Yes, there are many CAs still using MD5 for at least some certificate signing. In fact, the rogue certificate used in this exploit emulated a VeriSign RapidSSL cert. TC TrustCenter AG, RSA, and Thawte Inc. also still use the vulnerable hash function. But there are four significant mitigating factors.
- Most enterprise-class certificates, such as VeriSign’s Extended Validation SSL Certificates use the still secure SHA-1 hash function.
- Certificates already issued with MD5 signatures are not at risk. The exploit only affects new certificate acquisitions.
- CAs are quickly moving to replace MD5 with SHA-1. For example, VeriSign was planning to phase out MD5 by the end of January 2009. The date was pushed up due to the December proof of concept. On December 31, 2008, RapidSSL certificates shipped with SHA-1 digital signatures.

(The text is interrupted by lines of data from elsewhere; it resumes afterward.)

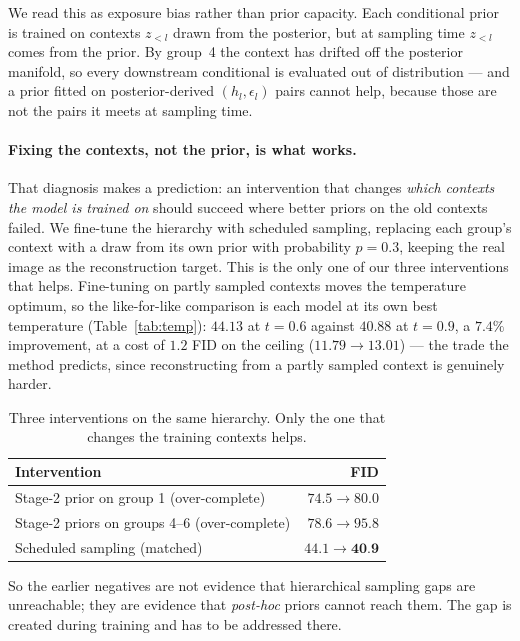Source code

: \documentclass[sigconf,nonacm]{acmart}
\newcommand{\best}[1]{\textbf{#1}}
\begin{document}
We read this as exposure bias rather than prior capacity. Each conditional prior
is trained on contexts $z_{<l}$ drawn from the posterior, but at sampling time
$z_{<l}$ comes from the prior. By group~4 the context has drifted off the
posterior manifold, so every downstream conditional is evaluated out of
distribution --- and a prior fitted on posterior-derived $(h_l, \epsilon_l)$
pairs cannot help, because those are not the pairs it meets at sampling time.

\paragraph{Fixing the contexts, not the prior, is what works.}
That diagnosis makes a prediction: an intervention that changes \emph{which
contexts the model is trained on} should succeed where better priors on the old
contexts failed. We fine-tune the hierarchy with scheduled sampling, replacing
each group's context with a draw from its own prior with probability
$p{=}0.3$, keeping the real image as the reconstruction target. This is the only
one of our three interventions that helps. Fine-tuning on partly sampled
contexts moves the temperature optimum, so the like-for-like comparison is each
model at its own best temperature (Table~\ref{tab:temp}): $44.13$ at
$t{=}0.6$ against $40.88$ at $t{=}0.9$, a $7.4\%$ improvement, at a cost of
$1.2$ FID on the ceiling ($11.79 \to 13.01$) --- the trade the method predicts,
since reconstructing from a partly sampled context is genuinely harder.

\begin{table}[h]
\caption{Three interventions on the same hierarchy. Only the one that changes
the training contexts helps.}
\small
\begin{tabular}{lr}
\toprule
Intervention & FID \\
\midrule
Stage-2 prior on group 1 (over-complete)     & $74.5 \to 80.0$ \\
Stage-2 priors on groups 4--6 (over-complete)& $78.6 \to 95.8$ \\
Scheduled sampling (matched)                 & $44.1 \to \best{40.9}$ \\
\bottomrule
\end{tabular}
\end{table}

So the earlier negatives are not evidence that hierarchical sampling gaps are
unreachable; they are evidence that \emph{post-hoc} priors cannot reach them.
The gap is created during training and has to be addressed there.
\end{document}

- The researchers did not release the under-the-hood specifics of how the exploit was executed.
Again, these are mitigating factors. It isn’t impossible for cybercriminals to come up with an attack on their own now that conceptual understanding of approach is public knowledge. But SSL is not broken. The only thing broken is a portion of the public key infrastructure (PKI) which underlies it, and the risk is manageable.
How to mitigate risk
First, fix DNS. Organizations which haven’t ensured their DNS services are secure should do so immediately. Second, take the plunge and filter business or home access to Web sites. (See Free Web content filtering puts safer browsing within reach for everyone and Websense.) This is far from perfect, but it helps users avoid known malicious sites as they appear on the radar. Finally, check new certificates before you purchase to see if the CA might be vulnerable and to ensure their validity. Also check SSL-secured sites you visit for the first time to ensure the cert is valid–at least for the near future.

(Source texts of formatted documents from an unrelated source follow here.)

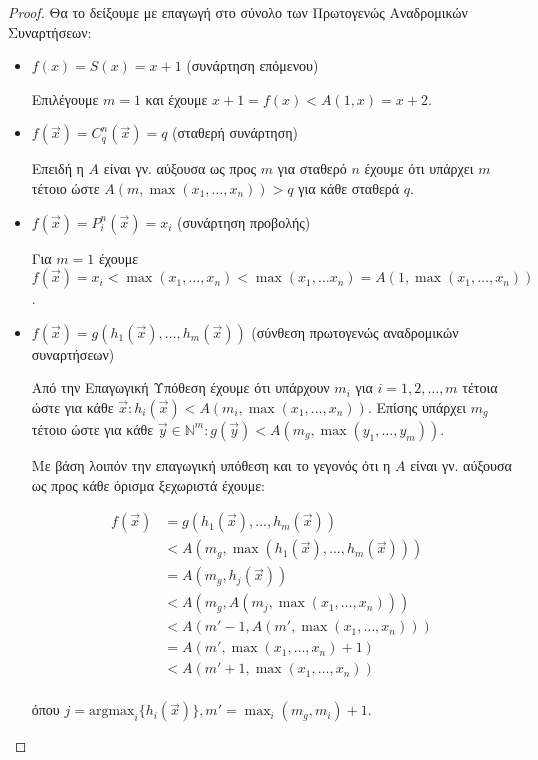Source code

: \documentclass[a4paper, oneside, 11pt]{article}
\theoremstyle{definition}
\newcommand{\ora}{\vec}
\begin{document}
\begin{proof}
Θα το δείξουμε με επαγωγή στο σύνολο των Πρωτογενώς Αναδρομικών Συναρτήσεων:

\begin{itemize}
\item $f(x) = S(x) = x+1$ (συνάρτηση επόμενου)

Επιλέγουμε $m = 1$ και έχουμε $x+1 = f(x) < A(1, x) = x+2$.

\item $f(\ora{x}) = C_q^n(\ora{x}) = q$ (σταθερή συνάρτηση)

Επειδή η $A$ είναι γν. αύξουσα ως προς $m$ για σταθερό $n$ έχουμε ότι υπάρχει
$m$ τέτοιο ώστε $A(m, \max(x_1, \ldots, x_n)) > q$ για κάθε σταθερά $q$.

\item $f(\ora{x}) = P_i^n(\ora{x}) = x_i$ (συνάρτηση προβολής)

Για $m=1$ έχουμε $f(\ora{x}) = x_i < \max(x_1, \ldots, x_n) < \max(x_1, \ldots
x_n) = A(1, \max(x_1, \ldots, x_n))$.

\item $f(\ora{x}) = g(h_1(\ora{x}), \ldots, h_m(\ora{x}))$ (σύνθεση πρωτογενώς
αναδρομικών συναρτήσεων)

Από την Επαγωγική Υπόθεση έχουμε ότι υπάρχουν $m_i$ για $i = 1, 2, \ldots, m$
τέτοια ώστε για κάθε $\ora{x}: h_i(\ora{x}) < A(m_i, \max(x_1, \ldots, x_n))$.
Επίσης υπάρχει $m_g$ τέτοιο ώστε για κάθε $\ora{y} \in \mathbb{N}^m: g(\ora{y})
< A(m_g, \max(y_1, \ldots, y_m))$.

Με βάση λοιπόν την επαγωγική υπόθεση και το γεγονός ότι η $A$ είναι γν. αύξουσα
ως προς κάθε όρισμα ξεχωριστά έχουμε:

\begin{align*}
   f(\ora{x}) &= g(h_1(\ora{x}), \ldots, h_m(\ora{x}))\\
              &< A(m_g, \max(h_1(\ora{x}), \ldots, h_m(\ora{x})))\\
              &= A(m_g, h_j(\ora{x}))\\
              &< A(m_g, A(m_j, \max(x_1, \ldots, x_n)))\\
              &< A(m'-1, A(m', \max(x_1, \ldots, x_n)))\\
              &= A(m', \max(x_1, \ldots, x_n)+1)\\
              &< A(m'+1, \max(x_1, \ldots, x_n))\\
\end{align*}

όπου $j = \text{argmax}_i \{ h_i(\ora{x}) \}, m' = \max_i(m_g, m_i) + 1$.


\end{itemize}
\end{proof}
\end{document}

Checking before you buy is easy. Use a reputable CA and check the signature hash function used. Checking other sites requires the right tool, like Site Check at Networking4All. To test, I entered the alternate URL for Gmail, as shown in Figure 2.

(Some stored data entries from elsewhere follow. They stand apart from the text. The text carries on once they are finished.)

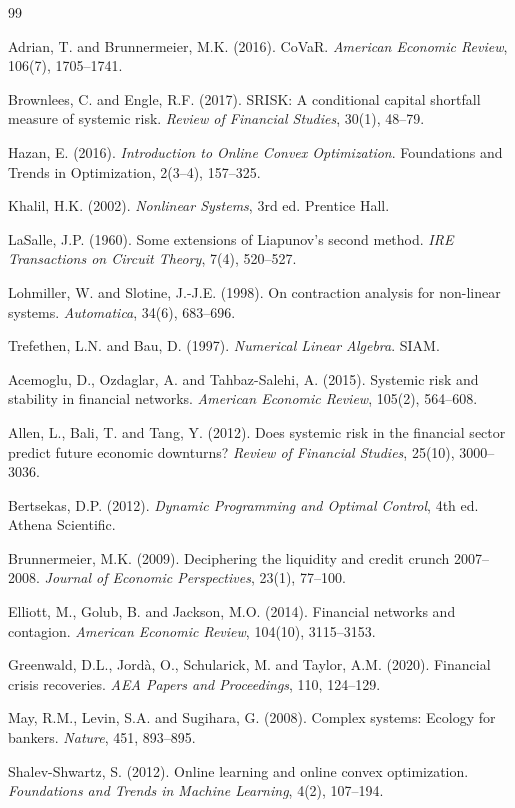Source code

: \documentclass[11pt]{article}
\theoremstyle{definition}
\begin{document}

% 
\begin{thebibliography}{99}

Adrian, T. and Brunnermeier, M.K. (2016).
CoVaR.
\textit{American Economic Review}, 106(7), 1705--1741.

Brownlees, C. and Engle, R.F. (2017).
SRISK: A conditional capital shortfall measure of systemic risk.
\textit{Review of Financial Studies}, 30(1), 48--79.

Hazan, E. (2016).
\textit{Introduction to Online Convex Optimization}.
Foundations and Trends in Optimization, 2(3--4), 157--325.

Khalil, H.K. (2002).
\textit{Nonlinear Systems}, 3rd ed.
Prentice Hall.

LaSalle, J.P. (1960).
Some extensions of Liapunov's second method.
\textit{IRE Transactions on Circuit Theory}, 7(4), 520--527.

Lohmiller, W. and Slotine, J.-J.E. (1998).
On contraction analysis for non-linear systems.
\textit{Automatica}, 34(6), 683--696.

Trefethen, L.N. and Bau, D. (1997).
\textit{Numerical Linear Algebra}.
SIAM.

Acemoglu, D., Ozdaglar, A. and Tahbaz-Salehi, A. (2015).
Systemic risk and stability in financial networks.
\textit{American Economic Review}, 105(2), 564--608.

Allen, L., Bali, T. and Tang, Y. (2012).
Does systemic risk in the financial sector predict future economic downturns?
\textit{Review of Financial Studies}, 25(10), 3000--3036.

Bertsekas, D.P. (2012).
\textit{Dynamic Programming and Optimal Control}, 4th ed.
Athena Scientific.

Brunnermeier, M.K. (2009).
Deciphering the liquidity and credit crunch 2007--2008.
\textit{Journal of Economic Perspectives}, 23(1), 77--100.

Elliott, M., Golub, B. and Jackson, M.O. (2014).
Financial networks and contagion.
\textit{American Economic Review}, 104(10), 3115--3153.

Greenwald, D.L., Jordà, O., Schularick, M. and Taylor, A.M. (2020).
Financial crisis recoveries.
\textit{AEA Papers and Proceedings}, 110, 124--129.

May, R.M., Levin, S.A. and Sugihara, G. (2008).
Complex systems: Ecology for bankers.
\textit{Nature}, 451, 893--895.

Shalev-Shwartz, S. (2012).
Online learning and online convex optimization.
\textit{Foundations and Trends in Machine Learning}, 4(2), 107--194.

\end{thebibliography}
\end{document}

Since the certificate is actually for mail.google.com, this is a good way to see if Site Check accurately tags the cert as invalid. It did, as shown in Figure 3. Although this is a valuable test for common certificate issues, the MD5 exploit described in this post would likely pass. However, note that the results show the chain of trust as well as the hashing functions used. If the certificate is signed with MD5, and the certificate was obtained after the exploit was made public, you are armed with information necessary to possibly avoid the site or take additional steps to verify authenticity. If a business partner uses MD5 signed certificates, ‘strongly encourage’ them to replace them with certificates signed with SHA-1.
The final word
So is SSL broken? Not really. The problems with MD5 are certainly cause for concern, but the risk is not high enough to mourn the demise of secure sockets, especially if simple steps are taken to avoid high-risk behavior. Further, the problem is not with SSL itself.
Yes, MD5 is broken. Of that there is no doubt. So with years of advanced warning, were the CAs negligent for continuing to use MD5? Was the risk high enough to make the shift before release of a successful proof-of-concept hack? What do you think?